- TASK TO CARRY OUT:
Leaving the images out, output each entry below exactly.

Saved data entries
......
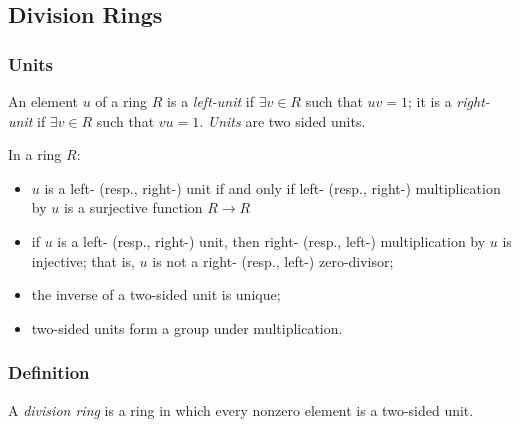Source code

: \subsection{Division Rings}

\subsubsection{Units}\label{units}
An element $u$ of a ring $R$ is a \emph{left-unit} if $\exists v \in R$ such that $uv = 1$;
it is a \emph{right-unit} if $\exists v \in R$ such that $vu = 1$. \emph{Units} are two sided units.

\begin{proposition}
\label{unitproperties}
In a ring $R$:
\begin{itemize}
  \item $u$ is a left- (resp., right-) unit if and only if left- (resp., right-) multiplication by $u$
  is a surjective function $R \rightarrow R$
  \item if $u$ is a left- (resp., right-) unit, then right- (resp., left-) multiplication by $u$
  is injective; that is, $u$ is not a right- (resp., left-) zero-divisor;
  \item the inverse of a two-sided unit is unique;
  \item two-sided units form a group under multiplication.
\end{itemize}
\end{proposition}

\subsubsection{Definition}\label{divisionringdefinition}
A \emph{division ring} is a ring in which every nonzero element is a two-sided unit.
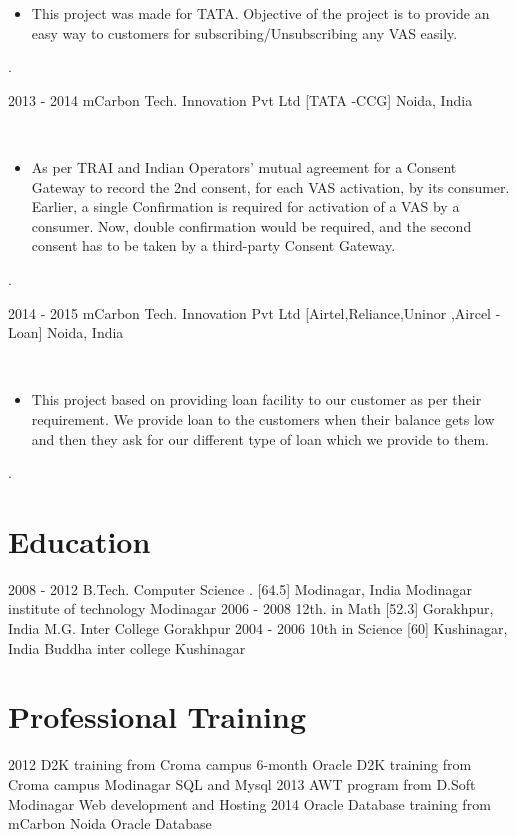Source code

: \documentclass[]{cs-style} %
\begin{document}
\begin{entrylist}
{\begin{itemize}
\item  This project was made for TATA. Objective of the project is to provide an easy way to customers for subscribing/Unsubscribing any VAS easily.
\end{itemize}
.\\}
\entry
  {2013 - 2014}
  {mCarbon Tech. Innovation Pvt Ltd [TATA -CCG]}
  {Noida, India}
  {\
\begin{itemize}
\item  As per TRAI and Indian Operators’ mutual agreement for a Consent Gateway to record the 2nd consent, for each VAS activation, by its consumer. Earlier, a single Confirmation is required for activation of a VAS by a consumer. Now, double confirmation would be required, and the second consent has to be taken by a third-party Consent Gateway.
\end{itemize}
.\\}
\entry
  {2014 - 2015}
  {mCarbon Tech. Innovation Pvt Ltd [Airtel,Reliance,Uninor ,Aircel -Loan]}
  {Noida, India}
  {\
\begin{itemize}
\item  This project based on providing loan facility to our customer as per their requirement. We provide loan to the customers   when their balance gets low and then they ask for our different type of loan which we provide to them.
\end{itemize}
.\\}
\end{entrylist}
\section{Education}
\begin{entrylist}
\entry
{2008 - 2012}
{B.Tech. Computer Science {\normalfont . [64.5]}}
{Modinagar, India}
{Modinagar institute of technology Modinagar}
\entry
{2006 - 2008}
{12th. {\normalfont in Math [52.3]}}
{Gorakhpur, India}
{M.G. Inter College Gorakhpur}
\entry
{2004 - 2006}
{10th {\normalfont in Science [60]}}
{Kushinagar, India}
{Buddha inter college Kushinagar}
\end{entrylist} 
\section{Professional Training}
\begin{entrylist}
\entry
{2012}
{D2K training from Croma campus}
{6-month Oracle D2K  training from Croma campus Modinagar}
{SQL and Mysql}
\entry
{2013}
{AWT program from D.Soft}
{Modinagar}
{Web development and Hosting}
\entry
{2014}
{Oracle Database training  from  mCarbon}
{Noida}
{Oracle Database}
\end{entrylist}
\end{document}
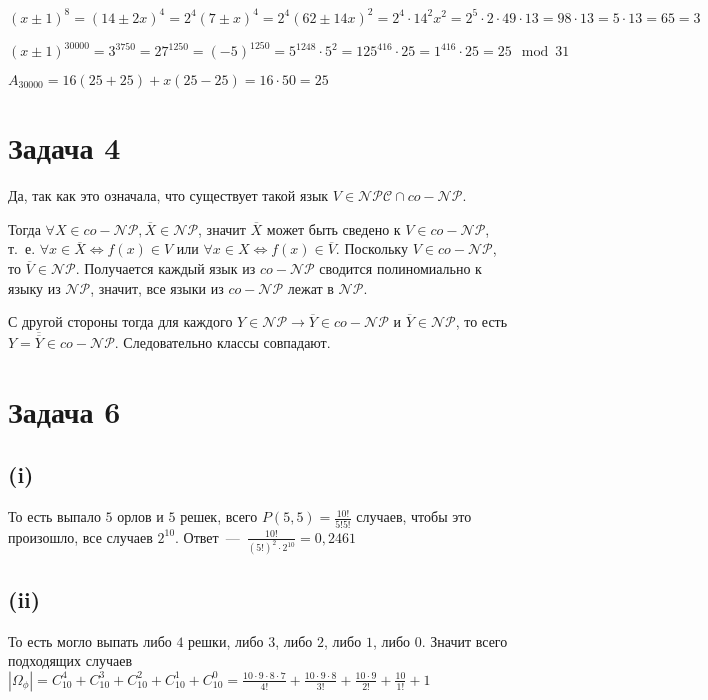 \documentclass[a4paper,12pt]{article} %
\begin{document}
$(x\pm1)^{8}=(14\pm2x)^4=2^4(7\pm x)^4=2^4(62\pm14x)^2=2^4\cdot 14^2 x^2=2^5\cdot 2\cdot 49\cdot 13=98\cdot 13=5\cdot 13=65=3$

$(x\pm1)^{30000}=3^{3750}=27^{1250}=(-5)^{1250}=5^{1248}\cdot 5^2=125^{416}\cdot 25=1^{416}\cdot 25=25\mod 31$

$A_{30000}=16(25+25)+x(25-25)=16\cdot 50=25$


\section{Задача 4}
\hspace{5mm}
Да, так как это означала, что существует такой язык $V\in\mathcal{NPC}\cap co-\mathcal{NP}$. 

Тогда $\forall X\in co-\mathcal{NP}, \overline{X}\in \mathcal{NP}$, значит $\overline{X}$ может быть сведено к $V\in co-\mathcal{NP}$, т.~е. $\forall x\in \overline{X}\Leftrightarrow f(x)\in V$ или $\forall x\in X\Leftrightarrow f(x)\in \overline{V}$. Поскольку $V\in co-\mathcal{NP}$, то $\overline{V}\in \mathcal{NP}$. Получается каждый язык из $co-\mathcal{NP}$ сводится полиномиально к языку из $\mathcal{NP}$, значит, все языки из $co-\mathcal{NP}$ лежат в $\mathcal{NP}$.

С другой стороны тогда для каждого $Y\in \mathcal{NP}\rightarrow\overline{Y}\in co-\mathcal{NP}$ и $\overline{Y}\in \mathcal{NP}$, то есть $Y=\overline{\overline{Y}}\in co-\mathcal{NP}$. Следовательно классы совпадают.


\section{Задача 6}
\subsection{(i)}
\hspace{5mm}
То есть выпало $5$ орлов и $5$ решек, всего $P(5,5)=\frac{10!}{5!5!}$ случаев, чтобы это произошло, все случаев $2^{10}$. Ответ~---~$\frac{10!}{(5!)^2\cdot 2^{10}}=0,2461$

\subsection{(ii)}
\hspace{5mm}
То есть могло выпать либо $4$ решки, либо $3$, либо $2$, либо $1$, либо $0$. Значит всего подходящих случаев $|\Omega_{\phi}|=C_{10}^4+C_{10}^3+C_{10}^2+C_{10}^1+C_{10}^0=\frac{10\cdot9\cdot8\cdot7}{4!}+\frac{10\cdot9\cdot8}{3!}+\frac{10\cdot9}{2!}+\frac{10}{1!}+1$
\end{document}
......
- TASK SOLUTION:
Source code

: \subsection{Division Rings}

\subsubsection{Units}\label{units}
An element $u$ of a ring $R$ is a \emph{left-unit} if $\exists v \in R$ such that $uv = 1$;
it is a \emph{right-unit} if $\exists v \in R$ such that $vu = 1$. \emph{Units} are two sided units.

\begin{proposition}
\label{unitproperties}
In a ring $R$:
\begin{itemize}
  \item $u$ is a left- (resp., right-) unit if and only if left- (resp., right-) multiplication by $u$
  is a surjective function $R \rightarrow R$
  \item if $u$ is a left- (resp., right-) unit, then right- (resp., left-) multiplication by $u$
  is injective; that is, $u$ is not a right- (resp., left-) zero-divisor;
  \item the inverse of a two-sided unit is unique;
  \item two-sided units form a group under multiplication.
\end{itemize}
\end{proposition}

\subsubsection{Definition}\label{divisionringdefinition}
A \emph{division ring} is a ring in which every nonzero element is a two-sided unit.
Source code

: \documentclass[]{cs-style} %
\begin{document}
\begin{entrylist}
{\begin{itemize}
\item  This project was made for TATA. Objective of the project is to provide an easy way to customers for subscribing/Unsubscribing any VAS easily.
\end{itemize}
.\\}
\entry
  {2013 - 2014}
  {mCarbon Tech. Innovation Pvt Ltd [TATA -CCG]}
  {Noida, India}
  {\
\begin{itemize}
\item  As per TRAI and Indian Operators’ mutual agreement for a Consent Gateway to record the 2nd consent, for each VAS activation, by its consumer. Earlier, a single Confirmation is required for activation of a VAS by a consumer. Now, double confirmation would be required, and the second consent has to be taken by a third-party Consent Gateway.
\end{itemize}
.\\}
\entry
  {2014 - 2015}
  {mCarbon Tech. Innovation Pvt Ltd [Airtel,Reliance,Uninor ,Aircel -Loan]}
  {Noida, India}
  {\
\begin{itemize}
\item  This project based on providing loan facility to our customer as per their requirement. We provide loan to the customers   when their balance gets low and then they ask for our different type of loan which we provide to them.
\end{itemize}
.\\}
\end{entrylist}
\section{Education}
\begin{entrylist}
\entry
{2008 - 2012}
{B.Tech. Computer Science {\normalfont . [64.5]}}
{Modinagar, India}
{Modinagar institute of technology Modinagar}
\entry
{2006 - 2008}
{12th. {\normalfont in Math [52.3]}}
{Gorakhpur, India}
{M.G. Inter College Gorakhpur}
\entry
{2004 - 2006}
{10th {\normalfont in Science [60]}}
{Kushinagar, India}
{Buddha inter college Kushinagar}
\end{entrylist} 
\section{Professional Training}
\begin{entrylist}
\entry
{2012}
{D2K training from Croma campus}
{6-month Oracle D2K  training from Croma campus Modinagar}
{SQL and Mysql}
\entry
{2013}
{AWT program from D.Soft}
{Modinagar}
{Web development and Hosting}
\entry
{2014}
{Oracle Database training  from  mCarbon}
{Noida}
{Oracle Database}
\end{entrylist}
\end{document}
 \documentclass[a4paper,12pt]{article} %
\begin{document}
$(x\pm1)^{8}=(14\pm2x)^4=2^4(7\pm x)^4=2^4(62\pm14x)^2=2^4\cdot 14^2 x^2=2^5\cdot 2\cdot 49\cdot 13=98\cdot 13=5\cdot 13=65=3$

$(x\pm1)^{30000}=3^{3750}=27^{1250}=(-5)^{1250}=5^{1248}\cdot 5^2=125^{416}\cdot 25=1^{416}\cdot 25=25\mod 31$

$A_{30000}=16(25+25)+x(25-25)=16\cdot 50=25$


\section{Задача 4}
\hspace{5mm}
Да, так как это означала, что существует такой язык $V\in\mathcal{NPC}\cap co-\mathcal{NP}$. 

Тогда $\forall X\in co-\mathcal{NP}, \overline{X}\in \mathcal{NP}$, значит $\overline{X}$ может быть сведено к $V\in co-\mathcal{NP}$, т.~е. $\forall x\in \overline{X}\Leftrightarrow f(x)\in V$ или $\forall x\in X\Leftrightarrow f(x)\in \overline{V}$. Поскольку $V\in co-\mathcal{NP}$, то $\overline{V}\in \mathcal{NP}$. Получается каждый язык из $co-\mathcal{NP}$ сводится полиномиально к языку из $\mathcal{NP}$, значит, все языки из $co-\mathcal{NP}$ лежат в $\mathcal{NP}$.

С другой стороны тогда для каждого $Y\in \mathcal{NP}\rightarrow\overline{Y}\in co-\mathcal{NP}$ и $\overline{Y}\in \mathcal{NP}$, то есть $Y=\overline{\overline{Y}}\in co-\mathcal{NP}$. Следовательно классы совпадают.


\section{Задача 6}
\subsection{(i)}
\hspace{5mm}
То есть выпало $5$ орлов и $5$ решек, всего $P(5,5)=\frac{10!}{5!5!}$ случаев, чтобы это произошло, все случаев $2^{10}$. Ответ~---~$\frac{10!}{(5!)^2\cdot 2^{10}}=0,2461$

\subsection{(ii)}
\hspace{5mm}
То есть могло выпать либо $4$ решки, либо $3$, либо $2$, либо $1$, либо $0$. Значит всего подходящих случаев $|\Omega_{\phi}|=C_{10}^4+C_{10}^3+C_{10}^2+C_{10}^1+C_{10}^0=\frac{10\cdot9\cdot8\cdot7}{4!}+\frac{10\cdot9\cdot8}{3!}+\frac{10\cdot9}{2!}+\frac{10}{1!}+1$
\end{document}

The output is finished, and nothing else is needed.